Cambiamos poco y a peor. Eso sí, tantas veces como se presenta un enésimo episodio esperpéntico, en el horizonte de la vida pública en España, o sea prácticamente a diario, otras tantas se repite la tesis, con pretensiones explicativas, según la cual somos el país con más tontos del mundo, por unidad de superficie. No es fácil comprobarlo. Además tampoco parece suficientemente justificativa del éxito nacional, en cuanto a la producción de sujetos poco inteligentes. Lo mismo cabría decir de ese sector en términos cualitativos. Tal vez habría que ponderar otros aspectos específicos, relacionados con nuestra notoriedad en ese dominio.
Podría ser que la hegemonía del imbécil, al Sur de los Pirineos, se asiente en la discriminación positiva a la que se ve sometido. No se trata de la simple tolerancia, sino de un superior aprecio y estimación, que se concreta en facilitar su ascenso a cargos importantes. En el ámbito de la política se manifiesta este fenómeno con mayor intensidad. Sin embargo actúa simultáneamente, como abono para mejorar los resultados, el hecho de que una parte de los que se autoexcluyen, o nos autoexcluimos del club de los merluzos, nos comportamos como tales. Así un sujeto, con características de estúpido de manual, es considerado un notable espécimen en su género; al día siguiente se duda de ello, y, sin tardar, se llega a considerarle una subespecie de genio disimulado. Con tales ayudas el bobo de toda la vida recibe una estimulante consideración positiva.

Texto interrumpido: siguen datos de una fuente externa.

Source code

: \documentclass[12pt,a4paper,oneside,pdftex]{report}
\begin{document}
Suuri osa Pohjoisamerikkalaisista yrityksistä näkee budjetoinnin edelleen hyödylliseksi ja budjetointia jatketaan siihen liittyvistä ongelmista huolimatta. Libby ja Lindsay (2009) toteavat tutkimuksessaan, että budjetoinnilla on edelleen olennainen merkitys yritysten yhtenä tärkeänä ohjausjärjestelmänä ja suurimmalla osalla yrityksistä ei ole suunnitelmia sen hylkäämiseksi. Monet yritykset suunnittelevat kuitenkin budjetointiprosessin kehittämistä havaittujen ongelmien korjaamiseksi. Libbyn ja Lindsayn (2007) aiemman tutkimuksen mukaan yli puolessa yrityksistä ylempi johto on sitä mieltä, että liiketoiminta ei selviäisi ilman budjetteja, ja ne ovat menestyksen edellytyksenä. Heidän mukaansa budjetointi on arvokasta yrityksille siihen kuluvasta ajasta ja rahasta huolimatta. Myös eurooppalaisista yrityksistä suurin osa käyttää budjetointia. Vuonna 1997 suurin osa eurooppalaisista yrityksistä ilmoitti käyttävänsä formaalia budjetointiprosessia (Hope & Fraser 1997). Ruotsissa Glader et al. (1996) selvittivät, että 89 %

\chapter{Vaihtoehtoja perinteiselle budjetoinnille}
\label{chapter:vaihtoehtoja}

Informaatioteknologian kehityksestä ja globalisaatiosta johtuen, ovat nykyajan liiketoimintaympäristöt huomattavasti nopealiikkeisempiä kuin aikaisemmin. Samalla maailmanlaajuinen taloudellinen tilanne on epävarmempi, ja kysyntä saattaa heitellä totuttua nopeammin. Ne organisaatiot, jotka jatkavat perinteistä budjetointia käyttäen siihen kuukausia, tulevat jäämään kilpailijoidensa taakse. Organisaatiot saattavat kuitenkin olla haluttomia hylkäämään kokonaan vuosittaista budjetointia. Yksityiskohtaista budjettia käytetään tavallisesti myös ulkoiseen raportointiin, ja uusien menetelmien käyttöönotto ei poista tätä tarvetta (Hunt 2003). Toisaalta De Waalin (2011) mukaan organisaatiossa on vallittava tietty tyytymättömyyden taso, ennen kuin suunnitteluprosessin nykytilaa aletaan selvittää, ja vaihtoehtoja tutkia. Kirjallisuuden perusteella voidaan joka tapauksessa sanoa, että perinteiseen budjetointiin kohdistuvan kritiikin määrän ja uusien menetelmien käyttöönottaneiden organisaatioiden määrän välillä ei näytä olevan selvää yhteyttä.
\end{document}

¿Cuál será la próxima ocurrencia del secretario general del PSOE? Vimos, hace tiempo, que maese Pedro tenía un mono de raras habilidades, ahora es dueño de otro animal de compañía, que se muestra muy contento de estar a su servicio. Un día, a mayor gloria del amo, pone en graves apuros el servicio ferroviario de cualquier punto de España. Otro, transformado en diplomático, sin el menor atisbo de diplomacia, ataca por sorpresa al presidente de Argentina y al darse cuenta del efecto de sus monadas confiesa que, de haber sabido las consecuencias, no lo hubiera hecho. ¡Menos mal!
Sin embargo, nuestro fino ministro no es el único cuyas demostradas virtudes y grandes méritos hacen temer nuevos episodios de un gobierno decidido a asombrar al mundo. P.S. es un pesimista camuflado, que sólo cree en sí mismo, aunque, de vez en cuando para reafirmarse en esa creencia, se retira a ignotos desiertos, a reflexionar. Si entre los propósitos de la regeneración pendiente se encuentra el de normalizar la vida institucional, le queda por delante una ímproba tarea, para que España sea vista como un país al nivel de su Historia.